Burned and Beautiful

Happy summer greetings to you all! It is vacation time and that means the season is ripe with relaxation, inspiration and beautiful sights to behold as we travel through some incredible natural wonders, on our last potential road trip with kids.

I know, it is probably too soon to make that call and determine this is really the last time we have an opportunity to pack ourselves and our grown children into a vehicle heading toward a vacation destination. But then again, it COULD be the last time we are in synch to pull off this kind of coordinated effort. So, in Finding 52 fashion….let’s celebrate it anyway!

One of our first stops was in Columbia Gorge, a heavily forested area pinnacled in beauty by the rise of its sole peak, Mt. Hood.
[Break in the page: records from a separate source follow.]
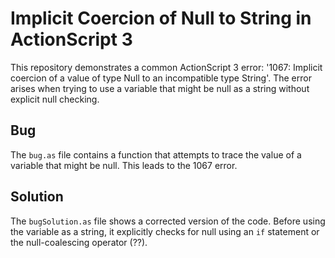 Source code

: # Implicit Coercion of Null to String in ActionScript 3

This repository demonstrates a common ActionScript 3 error:  '1067: Implicit coercion of a value of type Null to an incompatible type String'.  The error arises when trying to use a variable that might be null as a string without explicit null checking.

## Bug

The `bug.as` file contains a function that attempts to trace the value of a variable that might be null.  This leads to the 1067 error.

## Solution

The `bugSolution.as` file shows a corrected version of the code.  Before using the variable as a string, it explicitly checks for null using an `if` statement or the null-coalescing operator (??). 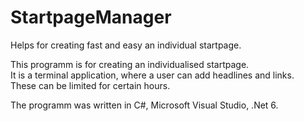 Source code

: # StartpageManager
Helps for creating fast and easy an individual startpage.

This programm is for creating an individualised startpage.
<br>It is a terminal application, where a user can add headlines and links.
<br>These can be limited for certain hours.

The programm was written in C#, Microsoft Visual Studio, .Net 6.
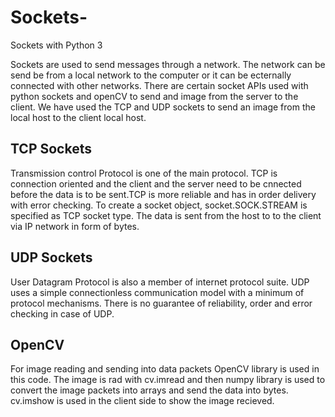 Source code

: # Sockets-
Sockets with Python 3


Sockets are used to send messages through a network. The network can be send be from a local network to the computer or it can be ecternally connected with other networks. There are certain socket APIs used with python sockets and openCV to send and image from the server to the client. We have used the TCP and UDP sockets to send an image from the local host to the client local host. 

## TCP Sockets
Transmission control Protocol is one of the main protocol. TCP is connection oriented and the client and the server need to be cnnected before the data is to be sent.TCP is more reliable and has in order delivery with error checking. To create a socket object, socket.SOCK.STREAM is specified as TCP socket type. The data is sent from the host to to the client via IP network in form of bytes. 

## UDP Sockets 
User Datagram Protocol is also a member of internet protocol suite. UDP uses a simple connectionless communication model with a minimum of protocol mechanisms. There is no guarantee of reliability, order and error checking in case of UDP. 

## OpenCV
For image reading and sending into data packets OpenCV library is used in this code. The image is rad with cv.imread and then numpy library is used to convert the image packets into arrays and send the data into bytes. cv.imshow is used in the client side to show the image recieved. 
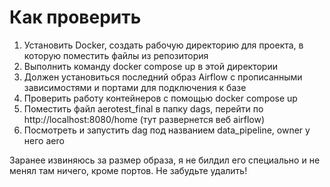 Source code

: # Как проверить
1. Установить Docker, создать рабочую директорию для проекта, в которую поместить файлы из репозитория
2. Выполнить команду docker compose up в этой директории
3. Должен установиться последний образ Airflow с прописанными зависимостями и портами для подключения к базе
4. Проверить работу контейнеров с помощью docker compose up
5. Поместить файл aerotest_final в папку dags, перейти по http://localhost:8080/home (тут развернется веб airflow)
6. Посмотреть и запустить dag под названием data_pipeline, owner у него aero

Заранее извиняюсь за размер образа, я не билдил его специально и не менял там ничего, кроме портов. Не забудьте удалить!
This location was devastated by uncontrolled fire in September 2017, which we were unaware of when plotting our hike.

Our first viewpoint off the trail was spectacular. A green, lush blanket of Oak trees and Evergreens cascaded toward the snowy edged faces of this mysterious peak that seemed to rise out of nothing. I pondered how this may have occurred. Glaciers, tectonic plates, and erosion all popped up from ‘science-y’ memories of school books, until I decided there was no need to understand how. I could just appreciate now.

Satisfied with that determination, our walk proceeded toward a higher viewpoint of this interesting zenith. After a few more steps, the thick and lush underlay of tall reaching trees transformed instantly. The trees were now sparse, only larger trunks remaining. The stalks of once soaring and vibrant mountain forests were now white and black stubbly ghosts of their former glory.
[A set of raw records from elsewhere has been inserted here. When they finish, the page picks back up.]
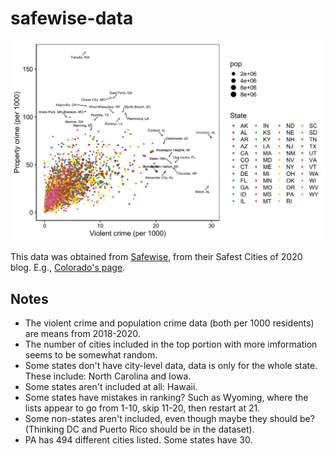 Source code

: # safewise-data

![text](image.png)

This data was obtained from [Safewise](https://www.safewise.com), from their Safest Cities of 2020 blog. E.g., [Colorado's page](https://www.safewise.com/blog/safest-cities-colorado/).

## Notes

- The violent crime and population crime data (both per 1000 residents) are means from 2018-2020.
- The number of cities included in the top portion with more imformation seems to be somewhat random.
- Some states don't have city-level data, data is only for the whole state. These include: North Carolina and Iowa.
- Some states aren't included at all: Hawaii.
- Some states have mistakes in ranking? Such as Wyoming, where the lists appear to go from 1-10, skip 11-20, then restart at 21.
- Some non-states aren't included, even though maybe they should be? (Thinking DC and Puerto Rico should be in the dataset).
- PA has 494 different cities listed. Some states have 30.
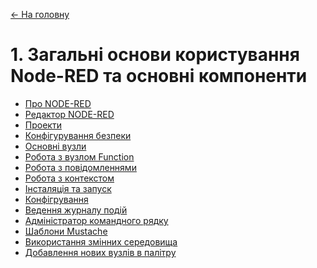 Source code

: [<- На головну](../)<span class="invis"> </span>

# 1. Загальні основи користування Node-RED та основні компоненти 

- [Про NODE-RED](1_1.md)<span class="load"> </span> 
- [Редактор NODE-RED](1_2.md) <span class="load"> </span>
- [Проекти](1_3.md)<span class="load"> </span>
- [Конфігурування безпеки](1_4.md)<span class="load"> </span>
- [Основні вузли](1_4_1.md)<span class="load"> </span>
- [Робота з вузлом Function](1_5.md)<span class="load"> </span>
- [Робота з повідомленнями](1_6.md)<span class="load"> </span>
- [Робота з контекстом](1_7.md)<span class="load"> </span>
- [Інсталяція та запуск](install.md)<span class="load"> </span>
- [Конфігрування](config.md)<span class="load"> </span>
- [Ведення журналу подій](logging.md)<span class="load"> </span>
- [Адміністратор командного рядку](consoleadmin.md)<span class="load"> </span>
- [Шаблони Mustache](mustach.md) 
- [Використання змінних середовища](envvar.md)
- [Добавлення нових вузлів в палітру](addingnodes.md)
Fire had removed the dense foliage that made the initial part of this climb difficult, which in a way, makes it easier for humans to navigate. Should I be thankful for that? Seemed a bit heartless to be glad for my easy steps, while treading upon ground covered with great sacrifice. We continued further into this wasteland, still seeking a greater vantage point of the mountain, but reverently quieted our chatter.

Gently, as we gazed around imagining the hell that engulfed these slopes, our eyes adjusted to the images that were popping up before us. Almost simultaneously, we declared – This is BEAUTIFUL!
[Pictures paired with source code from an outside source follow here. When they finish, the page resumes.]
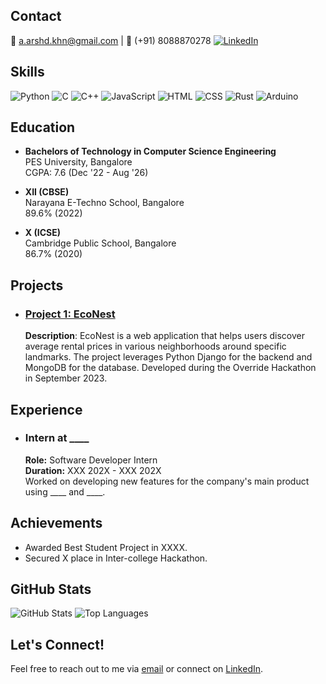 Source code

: 
## Contact
📧 a.arshd.khn@gmail.com | 📱 (+91) 8088870278
[![LinkedIn](https://img.shields.io/badge/LinkedIn-Connect-blue)](https://www.linkedin.com/in/a-arshad-khan/)

## Skills
![Python](https://img.shields.io/badge/-Python-3776AB?logo=python&logoColor=white&style=flat)
![C](https://img.shields.io/badge/-C-A8B9CC?logo=c&logoColor=white&style=flat)
![C++](https://img.shields.io/badge/-C++-00599C?logo=c%2B%2B&logoColor=white&style=flat)
![JavaScript](https://img.shields.io/badge/-JavaScript-F7DF1E?logo=javascript&logoColor=black&style=flat)
![HTML](https://img.shields.io/badge/-HTML5-E34F26?logo=html5&logoColor=white&style=flat)
![CSS](https://img.shields.io/badge/-CSS3-1572B6?logo=css3&logoColor=white&style=flat)
![Rust](https://img.shields.io/badge/-Rust-000000?logo=rust&logoColor=white&style=flat)
![Arduino](https://img.shields.io/badge/-Arduino-00979D?logo=arduino&logoColor=white&style=flat)

## Education
- **Bachelors of Technology in Computer Science Engineering**  
  PES University, Bangalore  
  CGPA: 7.6 (Dec '22 - Aug '26)

- **XII (CBSE)**  
  Narayana E-Techno School, Bangalore  
  89.6% (2022)

- **X (ICSE)**  
  Cambridge Public School, Bangalore  
  86.7% (2020)

## Projects
- ### [Project 1: EcoNest](https://github.com/ArshdKhan/econest)
  **Description**: EcoNest is a web application that helps users discover average rental prices in various neighborhoods around specific landmarks. The project leverages Python Django for the backend and MongoDB for the database. Developed during the Override Hackathon in September 2023.

## Experience
- ### Intern at ____
  **Role:** Software Developer Intern  
  **Duration:** XXX 202X - XXX 202X  
  Worked on developing new features for the company's main product using ____ and ____.

## Achievements
- Awarded Best Student Project in XXXX.
- Secured X place in Inter-college Hackathon.

## GitHub Stats
![GitHub Stats](https://github-readme-stats.vercel.app/api?username=ArshdKhan&show_icons=true&theme=radical)
![Top Languages](https://github-readme-stats.vercel.app/api/top-langs/?username=ArshdKhan&layout=compact&theme=radical)

## Let's Connect!
Feel free to reach out to me via [email](mailto:a.arshd.khn@gmail.com) or connect on [LinkedIn](https://www.linkedin.com/in/a-arshad-khan/).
Branchless stumps allowed the sun to reach the ground, pushing temperatures up from the coolness of the previous path. The warmed ground was bursting with tender, native plants filling ashy gaps. Colonies of bees buzzed happily on blossoms, oblivious to our presence.

Fireweed. Ferns. Bunch grass. Huckleberries.

Bright….cheerful and so alive amongst what we thought was wasteland. Our mood lightened, and our pace quickened, thinking what wonders were yet to be found in this abundantly new landscape….then they appeared.

Two hummingbirds chasing each other. Thudding wings alert of their arrival before my visual focus can be locked into where the sound originates. Mini, magnificent energy magnets glistening in gold and emerald feather flashes. You found me, is the first thought that runs through my head, an uncontrolled smile covering my face. As I hold my breath for fear the exhale will shorten this fleeting encounter, I realize they are not here for me. They exist here because it is home.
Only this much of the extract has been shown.